The one region where the left are clashing is London, where the Socialist Party’s decision to stand Nancy Taaffe risks the seat of current NEC member and United Left activist Fiona Monkman. If Fiona loses her seat it would be an indictment of the left’s failure to take the elections sufficiently seriously.

With the union claiming to lead the public sector resistance to the Government’s pension attacks, the make up of Unison’s NEC is of vital importance. The split on the Unison left is very bad.

Solidarity believes Unison members should back all the left candidates in the NEC elections:

National Additional Members’ seats: Raph Parkinson (SP) for the male seat; Malkiat Bilku (WRP, one of the Hillingdon Hospital strikers) for the female seat.

National service groups: Kate Ahrens (UUL) and Frances Kelly (UUL) for the female Health seats, Adrian O’Malley (SP) for the general Health seat, Glenn Kelly (SP) for the Local Government male seat, Phoebe Watkins (UUL) for the Local Government women’s seat, Rahul Patel (UUL) for the Local Government general seat, and Tom Silverlock (UUL) in the Higher Education service group.

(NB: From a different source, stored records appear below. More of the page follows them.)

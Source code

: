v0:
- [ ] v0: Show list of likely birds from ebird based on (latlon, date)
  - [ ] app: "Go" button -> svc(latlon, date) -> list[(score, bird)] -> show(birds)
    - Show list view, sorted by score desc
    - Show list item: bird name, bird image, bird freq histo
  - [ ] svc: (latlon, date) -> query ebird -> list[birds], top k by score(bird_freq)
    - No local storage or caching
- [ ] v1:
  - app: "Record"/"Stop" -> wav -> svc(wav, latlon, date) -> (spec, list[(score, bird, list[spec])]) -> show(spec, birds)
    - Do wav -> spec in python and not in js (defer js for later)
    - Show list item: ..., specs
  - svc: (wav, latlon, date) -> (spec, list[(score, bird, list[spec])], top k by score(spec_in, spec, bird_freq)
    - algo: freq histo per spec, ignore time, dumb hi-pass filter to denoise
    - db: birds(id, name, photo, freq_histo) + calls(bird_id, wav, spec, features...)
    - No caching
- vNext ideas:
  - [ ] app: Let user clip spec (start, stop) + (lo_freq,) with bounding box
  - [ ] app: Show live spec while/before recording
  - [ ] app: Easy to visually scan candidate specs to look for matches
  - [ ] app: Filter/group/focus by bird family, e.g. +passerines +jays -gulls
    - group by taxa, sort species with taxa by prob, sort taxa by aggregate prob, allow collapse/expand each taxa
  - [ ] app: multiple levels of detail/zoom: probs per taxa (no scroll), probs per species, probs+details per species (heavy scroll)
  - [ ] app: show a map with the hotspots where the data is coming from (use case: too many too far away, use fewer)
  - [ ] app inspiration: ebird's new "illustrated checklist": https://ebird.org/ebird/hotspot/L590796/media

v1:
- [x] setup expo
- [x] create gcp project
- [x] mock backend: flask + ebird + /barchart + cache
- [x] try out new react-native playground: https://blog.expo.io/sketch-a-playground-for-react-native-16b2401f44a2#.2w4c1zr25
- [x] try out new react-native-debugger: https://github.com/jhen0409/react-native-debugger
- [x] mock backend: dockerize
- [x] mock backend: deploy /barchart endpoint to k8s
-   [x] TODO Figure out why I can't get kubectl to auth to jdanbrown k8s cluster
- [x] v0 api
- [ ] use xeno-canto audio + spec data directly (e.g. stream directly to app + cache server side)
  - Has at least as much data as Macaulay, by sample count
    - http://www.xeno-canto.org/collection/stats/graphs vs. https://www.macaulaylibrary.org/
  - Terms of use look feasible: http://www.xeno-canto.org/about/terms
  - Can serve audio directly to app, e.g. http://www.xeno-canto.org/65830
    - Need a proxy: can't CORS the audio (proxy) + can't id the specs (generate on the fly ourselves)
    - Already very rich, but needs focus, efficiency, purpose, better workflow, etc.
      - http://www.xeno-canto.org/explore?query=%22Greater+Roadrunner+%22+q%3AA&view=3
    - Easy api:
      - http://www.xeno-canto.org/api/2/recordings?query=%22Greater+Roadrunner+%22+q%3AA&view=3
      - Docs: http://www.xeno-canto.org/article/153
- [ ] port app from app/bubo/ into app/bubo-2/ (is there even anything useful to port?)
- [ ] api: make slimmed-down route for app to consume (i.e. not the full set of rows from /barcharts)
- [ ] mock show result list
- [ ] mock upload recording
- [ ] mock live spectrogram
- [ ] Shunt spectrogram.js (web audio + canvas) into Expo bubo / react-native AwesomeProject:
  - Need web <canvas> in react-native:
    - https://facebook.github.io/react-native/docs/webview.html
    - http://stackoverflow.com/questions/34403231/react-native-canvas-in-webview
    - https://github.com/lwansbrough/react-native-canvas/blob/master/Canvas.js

Regional seats: John Owens (UUL), Anne McMillan-Wood (UUL), Jean Thorpe (SP) and Catherine Mellors (Ind) in the East Midlands, Mandy Berger (UUL), Fiona Monkman (UUL) and Jon Rogers (UUL) in London, Diana Leach (UUL), Jessie Russell (UUL) and Mike Tucker (UUL) in the South East, Phil Jones (UUL) and Pat Rowe (UUL) in the South West, Dave Auger (SP) in the West Midlands, Roger Bannister (SP), Babs Hennessey (UUL), Alex May (UUL) and Karen Reissman (UUL) in the North West, John McDermott (UUL), Helen Jenner (UUL), Vicky Perrin (SP) and Diane Shepherd (SP) in the Yorkshire and Humberside region, Clare Wormald (UUL) in the Eastern Region and Yunus Bakhsh (UUL) in the Northern region.